するとムールさんは少し気まずげに話し出した。
「あー、この街は精霊様が生まれた土地だから、人間達の信仰もあついだろ?そういう場所では、動物達はショーに出ないんだ。」
「何で?」
「人間達が嫌がるからな。動物が火の輪くぐったりするのが可哀想で見てられないっつてな。見られなかったらショーの意味ねぇーな!ぐわははは。それ以外の場所では俺達もでるんだぜ!」
「そうだったんだ。」
「俺はここの暮らしを気に入ってるぜ!ちゃちゃっとショーに出るだけで、豪華な飯が食えるしよ。色々な場所に行けるのも好きだからな!」
ぐわははは、と笑いながらムールさんが寝そべる。
「ああ、でも猿のテディは今日もでるんじゃねえかな。猿の場合は、精霊様がお許しになってるからよ。猿本人の意思に任せるってな。」
「ええ!お猿の精霊様?」
教会でちゃんと話を聞いてなかったので、猫とドラゴン以外の精霊を知らなかった。
ムールさんは不思議そうな顔をしている。
「精霊様が猿だけが暮らす都市を森に作って、そこの神殿にいらっしゃるってのは、結構有名な話だぜ?」
「そうなの!?知らなかったよー。だけど森って危ないんじゃなかったの?」
「精霊様が生まれた土地だから安全なんだろ。それはここだってそうだろ?だから精霊様が生まれた土地はどこも神殿か教会が建てられて、街として栄えてるんじゃねぇか。」
「そうだね。」
知らなかった!精霊誕生の地にそんな特典までついていたとは!
「ムールさんはお猿さんの街に行ったことあるの?」
「ぐわははは。あるわけねぇよ。あそこに入れるのは猿か教会関係者だけだ。テディがそこの出身だから、話を聞いたことがあるだけだぜ。」
「いつか行ってみたいなー。」
「いいな!オヴィくらい小さけりゃ、こっそり入れるかもだぜ!」
「だよね、だよね!」
「それはそうと、オヴィはサーカスを観に来たんじゃなかったのか?そろそろ始まる時間だろ?」
「わっ、もうそんな時間?ムールさんありがとう!またねー!」
「おお!公演は明日までだぜ。テントを片付けたりするのに2、3日かかるが、それが終わればまた別の街へ出発するからな!来るならその間に来るんだぞー?」
「わかったー!」
私は急いで会場へと向かう。
「オヴィはやくー」
「いそげいそげー」
妖精さん達は私の脇腹に掴まりながら、ケラケラと楽しそうにしている。
「ずるいよー!ただ乗りじゃんかー!」
「ただのりー」
「いけいけーオヴィー」
もういいや、かまってらんないよ!
テント内に急いで駆け込むと、すでに会場は満員だった。
アラン達は、端の方の席にかたまって座っている。
少し迷ったが、私はステージがよく見える正面の席に座ることにした。
階段状に組まれたベンチの裏側をつたって、一番上の座席の下に陣取ったところで会場が薄暗くなる。
ステージの中央にパッとスポットライトが当たる。そこには黒いシルクハットに燕尾服を着て、昔の音楽家みたいな髪型をした小太りのおじさんがおり、恭しく頭を下げた後、挨拶をはじめた。
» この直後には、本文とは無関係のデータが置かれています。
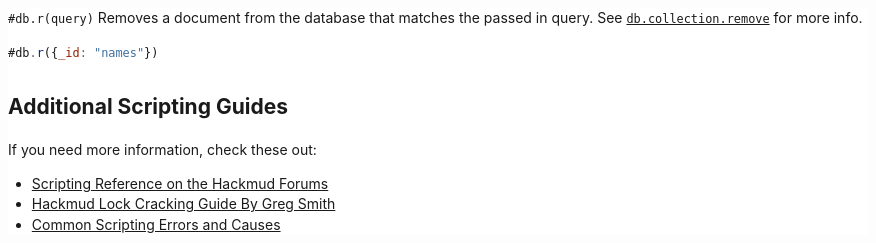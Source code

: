 `#db.r(query)` Removes a document from the database that matches the passed in
query. See [`db.collection.remove`][07] for more info.

```javascript
#db.r({_id: "names"})
```

## Additional Scripting Guides

If you need more information, check these out:
  - [Scripting Reference on the Hackmud Forums][04]
  - [Hackmud Lock Cracking Guide By Greg Smith][05]
  - [Common Scripting Errors and Causes][06]

[01]: https://developer.mozilla.org/en-US/docs/Learn/Getting_started_with_the_web/javascript_basics
[02]: https://babeljs.io/docs/en/babel-minify
[03]: https://developer.mozilla.org/en-US/docs/Web/javascript/Guide/Regular_Expressions
[04]: https://www.hackmud.com/forums/general_discussion/scripting_reference
[05]: https://observablehq.com/@smrq/hackmud-lock-cracking
[06]: https://hackmud.com/forums/general_discussion/common_script_errors_and_causes
[07]: https://www.mongodb.com/docs/manual/reference/method/db.collection.remove/
[08]: https://www.mongodb.com/docs/manual/reference/method/db.collection.find/
[09]: https://docs.mongodb.com/manual/reference/method/db.collection.update/
[10]: ./README.md#how-to-change-the-color-of-your-chat-message-text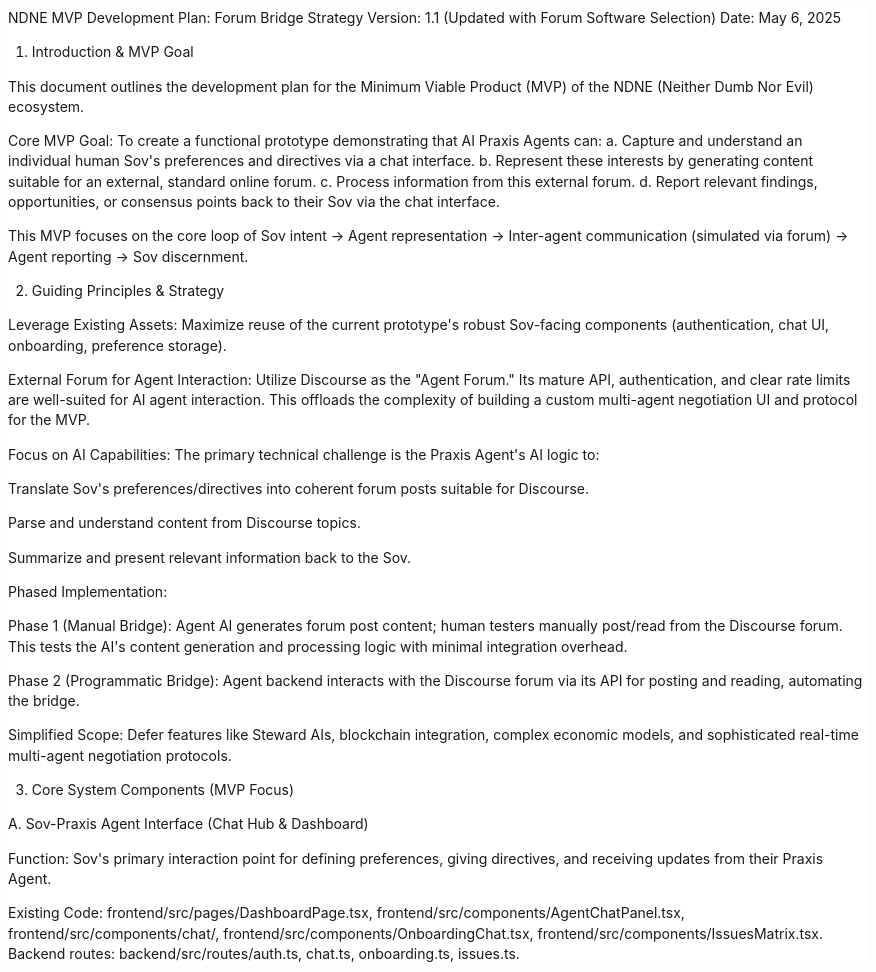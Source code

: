 NDNE MVP Development Plan: Forum Bridge Strategy
Version: 1.1 (Updated with Forum Software Selection)
Date: May 6, 2025

1. Introduction & MVP Goal

This document outlines the development plan for the Minimum Viable Product (MVP) of the NDNE (Neither Dumb Nor Evil) ecosystem.

Core MVP Goal: To create a functional prototype demonstrating that AI Praxis Agents can:
a.  Capture and understand an individual human Sov's preferences and directives via a chat interface.
b.  Represent these interests by generating content suitable for an external, standard online forum.
c.  Process information from this external forum.
d.  Report relevant findings, opportunities, or consensus points back to their Sov via the chat interface.

This MVP focuses on the core loop of Sov intent -> Agent representation -> Inter-agent communication (simulated via forum) -> Agent reporting -> Sov discernment.

2. Guiding Principles & Strategy

Leverage Existing Assets: Maximize reuse of the current prototype's robust Sov-facing components (authentication, chat UI, onboarding, preference storage).

External Forum for Agent Interaction: Utilize Discourse as the "Agent Forum." Its mature API, authentication, and clear rate limits are well-suited for AI agent interaction. This offloads the complexity of building a custom multi-agent negotiation UI and protocol for the MVP.

Focus on AI Capabilities: The primary technical challenge is the Praxis Agent's AI logic to:

Translate Sov's preferences/directives into coherent forum posts suitable for Discourse.

Parse and understand content from Discourse topics.

Summarize and present relevant information back to the Sov.

Phased Implementation:

Phase 1 (Manual Bridge): Agent AI generates forum post content; human testers manually post/read from the Discourse forum. This tests the AI's content generation and processing logic with minimal integration overhead.

Phase 2 (Programmatic Bridge): Agent backend interacts with the Discourse forum via its API for posting and reading, automating the bridge.

Simplified Scope: Defer features like Steward AIs, blockchain integration, complex economic models, and sophisticated real-time multi-agent negotiation protocols.

3. Core System Components (MVP Focus)

A. Sov-Praxis Agent Interface (Chat Hub & Dashboard)

Function: Sov's primary interaction point for defining preferences, giving directives, and receiving updates from their Praxis Agent.

Existing Code: frontend/src/pages/DashboardPage.tsx, frontend/src/components/AgentChatPanel.tsx, frontend/src/components/chat/, frontend/src/components/OnboardingChat.tsx, frontend/src/components/IssuesMatrix.tsx. Backend routes: backend/src/routes/auth.ts, chat.ts, onboarding.ts, issues.ts.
「紳士、淑女の皆様本日はご来場ありがとうございます。私、団長のボボッドと申します。今宵も皆様に驚きと興奮に満ちたショーをご覧にいれましょう。ぜひともお楽しみください!」
そう告げ、暗転するとステージ上に上半身裸の男性達が数人現れる。その男性達の頭には動物の耳らしきものが生えていて、ズボンからは尻尾が出ている。
「え、え?この世界って獣人が存在するの?」
「いるいる」
「獣人いるよー」
そばにいた妖精さん達が私の疑問に答える。
「ええ!ちょっとー!もっと早く教えてよー!あぷっ。」
慌てて口もとに前足を当てる。
おおっと。興奮して大きな声を出しちゃった。こっそり観てるのがバレちゃう。まあいいや、とりあえず今はサーカスだ!